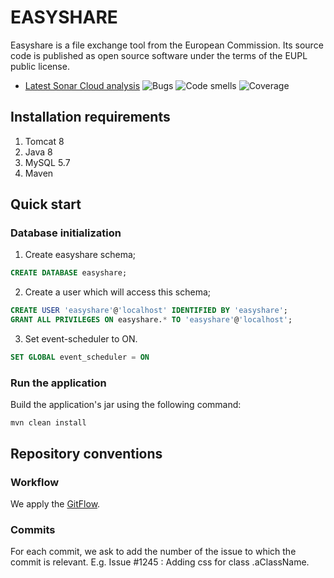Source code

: # EASYSHARE
Easyshare is a file exchange tool from the European Commission. Its source code is published as open source software under the terms of the EUPL public license. 

* [Latest Sonar Cloud analysis](https://sonarcloud.io/dashboard?id=CIRCABC_EasyShare) ![Bugs](https://sonarcloud.io/api/project_badges/measure?project=CIRCABC_EasyShare&metric=bugs) ![Code smells](https://sonarcloud.io/api/project_badges/measure?project=CIRCABC_EasyShare&metric=code_smells) ![Coverage](https://sonarcloud.io/api/project_badges/measure?project=CIRCABC_EasyShare&metric=coverage)

## Installation requirements
1. Tomcat 8
1. Java 8
1. MySQL 5.7
1. Maven

## Quick start

### Database initialization
1. Create easyshare schema;
``` sql 
CREATE DATABASE easyshare; 
```

2. Create a user which will access this schema;
``` sql 
CREATE USER 'easyshare'@'localhost' IDENTIFIED BY 'easyshare'; 
GRANT ALL PRIVILEGES ON easyshare.* TO 'easyshare'@'localhost';
```

3. Set event-scheduler to ON.
``` sql 
SET GLOBAL event_scheduler = ON
```

### Run the application
Build the application's jar using the following command:
``` batch
mvn clean install
```

## Repository conventions
### Workflow
We apply the [GitFlow](https://www.atlassian.com/git/tutorials/comparing-workflows/gitflow-workflow).

### Commits
For each commit, we ask to add the number of the issue to which the commit is relevant. E.g.  Issue #1245 : Adding css for class .aClassName.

━━━━

# Required work:
Every line in the entries above that mentions the word "schema" must be shown.

# Response to the task:
1. Create easyshare schema;
2. Create a user which will access this schema;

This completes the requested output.